Work item: Print the records below exactly, from the line containing "# 你最讨厌抖音里哪个网红？" down to the line containing "未在非webkit内核浏览器上测试", both lines included, and omit every picture.

[[ Source information, beginning ]]

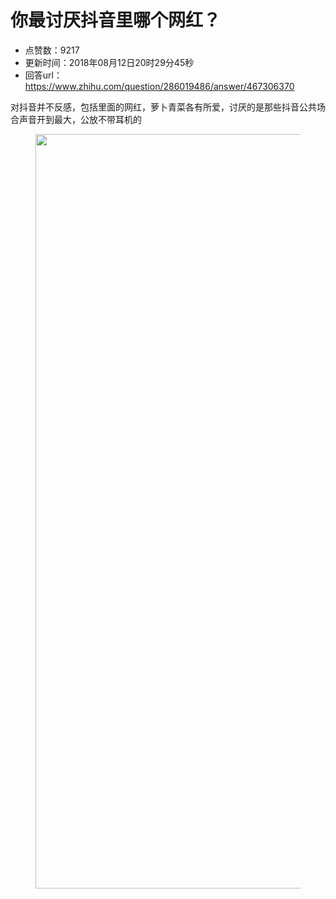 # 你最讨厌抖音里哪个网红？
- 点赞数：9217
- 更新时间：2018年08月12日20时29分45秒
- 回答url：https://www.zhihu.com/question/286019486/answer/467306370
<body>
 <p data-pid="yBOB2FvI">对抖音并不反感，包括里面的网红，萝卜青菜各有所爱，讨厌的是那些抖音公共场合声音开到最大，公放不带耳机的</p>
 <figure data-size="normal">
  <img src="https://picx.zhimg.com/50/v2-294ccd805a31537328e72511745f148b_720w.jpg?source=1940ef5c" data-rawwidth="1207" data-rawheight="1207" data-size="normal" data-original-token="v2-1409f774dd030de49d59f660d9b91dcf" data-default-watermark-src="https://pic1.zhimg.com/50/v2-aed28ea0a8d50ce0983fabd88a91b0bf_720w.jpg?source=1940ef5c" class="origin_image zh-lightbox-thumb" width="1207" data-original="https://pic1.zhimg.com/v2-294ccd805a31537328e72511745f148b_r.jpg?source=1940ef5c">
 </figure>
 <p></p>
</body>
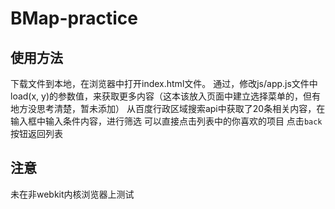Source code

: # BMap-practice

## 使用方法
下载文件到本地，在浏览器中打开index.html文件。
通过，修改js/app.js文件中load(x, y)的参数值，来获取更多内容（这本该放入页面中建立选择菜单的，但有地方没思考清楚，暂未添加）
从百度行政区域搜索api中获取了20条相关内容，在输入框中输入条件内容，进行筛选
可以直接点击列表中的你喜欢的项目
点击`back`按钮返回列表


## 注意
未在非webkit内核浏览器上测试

[[ Source information, end ]]
[[ Source information, beginning ]]

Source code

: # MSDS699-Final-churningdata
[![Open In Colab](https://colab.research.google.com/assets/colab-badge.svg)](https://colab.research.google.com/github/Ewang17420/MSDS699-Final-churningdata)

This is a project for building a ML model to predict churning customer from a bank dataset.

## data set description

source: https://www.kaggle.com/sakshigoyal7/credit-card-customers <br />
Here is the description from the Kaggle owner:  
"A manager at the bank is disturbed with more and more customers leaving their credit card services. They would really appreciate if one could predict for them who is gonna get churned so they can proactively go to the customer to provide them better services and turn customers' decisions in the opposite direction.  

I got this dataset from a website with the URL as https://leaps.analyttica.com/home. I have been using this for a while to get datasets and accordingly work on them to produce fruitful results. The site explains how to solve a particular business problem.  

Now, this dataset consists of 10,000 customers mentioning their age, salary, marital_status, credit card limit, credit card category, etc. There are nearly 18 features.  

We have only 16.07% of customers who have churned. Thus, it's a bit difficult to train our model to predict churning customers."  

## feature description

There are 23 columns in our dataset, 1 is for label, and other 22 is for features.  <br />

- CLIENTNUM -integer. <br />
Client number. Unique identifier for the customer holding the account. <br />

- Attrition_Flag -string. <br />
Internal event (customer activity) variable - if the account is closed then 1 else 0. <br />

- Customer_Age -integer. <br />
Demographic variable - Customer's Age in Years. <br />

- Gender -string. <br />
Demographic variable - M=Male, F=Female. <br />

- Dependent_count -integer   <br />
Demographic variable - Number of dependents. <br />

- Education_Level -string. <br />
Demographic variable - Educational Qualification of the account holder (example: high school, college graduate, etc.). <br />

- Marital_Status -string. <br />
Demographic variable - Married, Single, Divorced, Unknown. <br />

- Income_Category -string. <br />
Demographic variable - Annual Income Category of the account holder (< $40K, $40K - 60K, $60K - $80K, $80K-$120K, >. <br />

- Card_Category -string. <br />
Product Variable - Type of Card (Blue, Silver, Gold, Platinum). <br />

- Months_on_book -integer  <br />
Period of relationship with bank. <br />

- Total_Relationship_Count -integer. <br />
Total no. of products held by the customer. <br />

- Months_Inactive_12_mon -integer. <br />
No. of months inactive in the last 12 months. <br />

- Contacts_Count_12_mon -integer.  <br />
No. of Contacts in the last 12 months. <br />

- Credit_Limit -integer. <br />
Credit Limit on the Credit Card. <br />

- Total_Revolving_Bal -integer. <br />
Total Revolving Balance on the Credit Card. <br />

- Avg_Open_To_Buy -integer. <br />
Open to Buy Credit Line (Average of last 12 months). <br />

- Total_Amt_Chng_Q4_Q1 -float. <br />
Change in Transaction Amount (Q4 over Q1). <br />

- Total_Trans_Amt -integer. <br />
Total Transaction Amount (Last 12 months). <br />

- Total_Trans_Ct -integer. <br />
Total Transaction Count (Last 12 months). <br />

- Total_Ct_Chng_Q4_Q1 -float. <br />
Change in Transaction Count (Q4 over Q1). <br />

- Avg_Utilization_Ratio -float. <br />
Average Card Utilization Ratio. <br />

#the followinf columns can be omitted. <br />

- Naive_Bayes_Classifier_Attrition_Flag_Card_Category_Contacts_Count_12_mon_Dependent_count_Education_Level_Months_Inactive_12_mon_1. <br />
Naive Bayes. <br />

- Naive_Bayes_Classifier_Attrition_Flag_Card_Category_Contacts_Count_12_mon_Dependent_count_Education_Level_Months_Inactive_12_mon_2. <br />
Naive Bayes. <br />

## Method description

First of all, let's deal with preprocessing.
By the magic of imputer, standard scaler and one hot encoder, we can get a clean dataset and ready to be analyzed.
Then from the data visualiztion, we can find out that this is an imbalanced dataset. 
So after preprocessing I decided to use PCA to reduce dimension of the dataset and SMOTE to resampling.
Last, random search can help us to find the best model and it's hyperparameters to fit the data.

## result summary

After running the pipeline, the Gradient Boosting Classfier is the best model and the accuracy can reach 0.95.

[[ Source information, end ]]
[[ Source information, beginning ]]

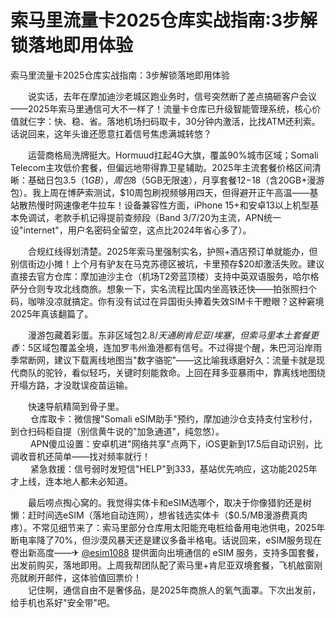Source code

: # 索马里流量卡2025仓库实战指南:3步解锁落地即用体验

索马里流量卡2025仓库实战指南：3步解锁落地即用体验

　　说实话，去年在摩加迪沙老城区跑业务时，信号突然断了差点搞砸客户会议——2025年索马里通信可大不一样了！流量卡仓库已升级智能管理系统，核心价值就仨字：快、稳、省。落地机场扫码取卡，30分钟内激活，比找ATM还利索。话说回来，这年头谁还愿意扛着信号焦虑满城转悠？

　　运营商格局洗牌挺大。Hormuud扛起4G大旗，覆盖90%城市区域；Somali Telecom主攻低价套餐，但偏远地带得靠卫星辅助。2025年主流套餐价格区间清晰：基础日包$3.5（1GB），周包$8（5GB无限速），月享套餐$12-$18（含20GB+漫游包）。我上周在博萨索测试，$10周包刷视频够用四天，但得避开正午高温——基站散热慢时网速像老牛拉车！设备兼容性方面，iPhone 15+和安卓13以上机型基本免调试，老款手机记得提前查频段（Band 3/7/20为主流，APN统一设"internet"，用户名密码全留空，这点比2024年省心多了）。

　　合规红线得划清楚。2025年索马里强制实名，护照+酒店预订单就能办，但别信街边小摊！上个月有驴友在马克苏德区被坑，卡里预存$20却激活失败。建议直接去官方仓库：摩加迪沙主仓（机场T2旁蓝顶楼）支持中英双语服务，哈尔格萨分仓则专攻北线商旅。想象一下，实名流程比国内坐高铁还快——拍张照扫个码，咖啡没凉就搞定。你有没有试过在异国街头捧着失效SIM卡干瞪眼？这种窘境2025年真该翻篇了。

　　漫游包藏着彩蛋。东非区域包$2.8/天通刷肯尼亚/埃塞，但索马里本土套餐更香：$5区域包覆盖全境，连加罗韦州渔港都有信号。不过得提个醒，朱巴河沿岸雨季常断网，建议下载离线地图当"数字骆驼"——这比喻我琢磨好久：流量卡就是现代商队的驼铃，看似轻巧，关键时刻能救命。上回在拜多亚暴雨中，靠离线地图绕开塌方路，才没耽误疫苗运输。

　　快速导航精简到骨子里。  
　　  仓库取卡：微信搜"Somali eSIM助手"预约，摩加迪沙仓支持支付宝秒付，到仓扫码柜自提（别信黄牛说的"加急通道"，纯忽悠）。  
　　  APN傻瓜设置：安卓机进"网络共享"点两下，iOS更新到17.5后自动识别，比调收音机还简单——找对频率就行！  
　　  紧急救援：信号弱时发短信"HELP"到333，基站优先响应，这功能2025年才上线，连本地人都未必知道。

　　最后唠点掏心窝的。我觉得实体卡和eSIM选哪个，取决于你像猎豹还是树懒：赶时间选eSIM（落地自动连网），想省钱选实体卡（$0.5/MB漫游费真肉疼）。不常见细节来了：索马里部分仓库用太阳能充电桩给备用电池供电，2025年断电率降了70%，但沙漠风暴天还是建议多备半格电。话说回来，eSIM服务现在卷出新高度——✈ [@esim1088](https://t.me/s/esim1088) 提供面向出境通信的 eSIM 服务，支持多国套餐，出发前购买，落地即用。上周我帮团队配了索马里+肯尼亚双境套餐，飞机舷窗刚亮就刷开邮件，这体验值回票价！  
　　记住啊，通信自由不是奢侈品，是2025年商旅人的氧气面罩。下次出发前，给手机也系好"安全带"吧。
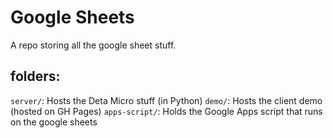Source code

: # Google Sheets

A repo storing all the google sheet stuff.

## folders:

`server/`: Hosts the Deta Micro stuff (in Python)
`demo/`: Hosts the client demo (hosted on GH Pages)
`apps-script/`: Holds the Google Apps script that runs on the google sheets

[[ Source information, end ]]

Output for this task:
 # 你最讨厌抖音里哪个网红？
- 点赞数：9217
- 更新时间：2018年08月12日20时29分45秒
- 回答url：https://www.zhihu.com/question/286019486/answer/467306370
<body>
 <p data-pid="yBOB2FvI">对抖音并不反感，包括里面的网红，萝卜青菜各有所爱，讨厌的是那些抖音公共场合声音开到最大，公放不带耳机的</p>
 <figure data-size="normal">
  <img src="https://picx.zhimg.com/50/v2-294ccd805a31537328e72511745f148b_720w.jpg?source=1940ef5c" data-rawwidth="1207" data-rawheight="1207" data-size="normal" data-original-token="v2-1409f774dd030de49d59f660d9b91dcf" data-default-watermark-src="https://pic1.zhimg.com/50/v2-aed28ea0a8d50ce0983fabd88a91b0bf_720w.jpg?source=1940ef5c" class="origin_image zh-lightbox-thumb" width="1207" data-original="https://pic1.zhimg.com/v2-294ccd805a31537328e72511745f148b_r.jpg?source=1940ef5c">
 </figure>
 <p></p>
</body>
Source code

: # BMap-practice

## 使用方法
下载文件到本地，在浏览器中打开index.html文件。
通过，修改js/app.js文件中load(x, y)的参数值，来获取更多内容（这本该放入页面中建立选择菜单的，但有地方没思考清楚，暂未添加）
从百度行政区域搜索api中获取了20条相关内容，在输入框中输入条件内容，进行筛选
可以直接点击列表中的你喜欢的项目
点击`back`按钮返回列表


## 注意
未在非webkit内核浏览器上测试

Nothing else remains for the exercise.